= Robert W. Hillman =

Distinguished Professor of Law Emeritus at UC Davis School of Law

Robert W. Hillman (born 12 April 1949) is a Distinguished Professor of Law Emeritus at UC Davis School of Law, where he held the Fair Business Practices and Investor Advocacy Chair until his retirement in 2020. He is a scholar in the fields of international business transactions, securities regulation, legal ethics, and corporate and partnership law who has served as a consultant to the World Bank's Chinese University Development Project, as a member of the Advisory Group for the American Law Institute's Restatement (Third) of the Law of Agency, and a member of the California State Senate's Blue Ribbon Task Force on Shareholder Litigation. He has taught at Duke, NYU, Georgia, Florida State, and the University of International Business and Economics in Beijing.
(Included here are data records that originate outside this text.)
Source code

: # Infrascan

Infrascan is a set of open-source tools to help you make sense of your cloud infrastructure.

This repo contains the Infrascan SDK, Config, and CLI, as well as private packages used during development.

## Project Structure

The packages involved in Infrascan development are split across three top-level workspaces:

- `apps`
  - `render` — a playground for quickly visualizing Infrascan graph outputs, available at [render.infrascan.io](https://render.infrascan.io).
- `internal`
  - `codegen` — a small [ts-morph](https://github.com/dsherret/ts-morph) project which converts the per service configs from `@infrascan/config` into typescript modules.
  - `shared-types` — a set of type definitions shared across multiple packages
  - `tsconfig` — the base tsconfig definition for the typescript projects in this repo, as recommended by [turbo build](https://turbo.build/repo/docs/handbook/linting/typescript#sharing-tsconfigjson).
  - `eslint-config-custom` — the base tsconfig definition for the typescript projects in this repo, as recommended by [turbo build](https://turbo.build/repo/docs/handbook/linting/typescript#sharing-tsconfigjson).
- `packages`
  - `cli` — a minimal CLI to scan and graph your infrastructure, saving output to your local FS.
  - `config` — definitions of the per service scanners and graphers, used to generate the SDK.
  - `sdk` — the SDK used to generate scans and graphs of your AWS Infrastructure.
His many publications include the books Hillman on Lawyer Mobility: The Law and Ethics of Partner Withdrawals and Law Firm Breakups , (Aspen, 2d ed. 1998; Little Brown, 1st ed. 1994) and Law Firm Breakups: The Law and Ethics of Grabbing and Leaving, (Little, Brown & Co. 1990), The Revised Uniform Partnership Act (Thomson Reuters)(co-authored), Securities Regulation: Cases and Materials (Aspen)(co-authored), as well as numerous scholarly articles in leading law journals.

In 2006, he led an International Senior Lawyers Project Team providing support for the Liberian government in the renegotiation of an iron ore development contract with Arcelor Mittal. He provided additional support to the Liberian government in its negotiation of natural resource contracts, particularly in the rubber and iron ore industries.

He recently has been called upon by media for expert commentary on issues including the collapse of Dewey LeBoeuf, the federal bailout of American Insurance Group and securities regulation.

He received a B.A. in Political Science from California State University, Long Beach in 1970 and a J.D. from Duke University School of Law in 1973, where he was editor-in-chief of the law journal.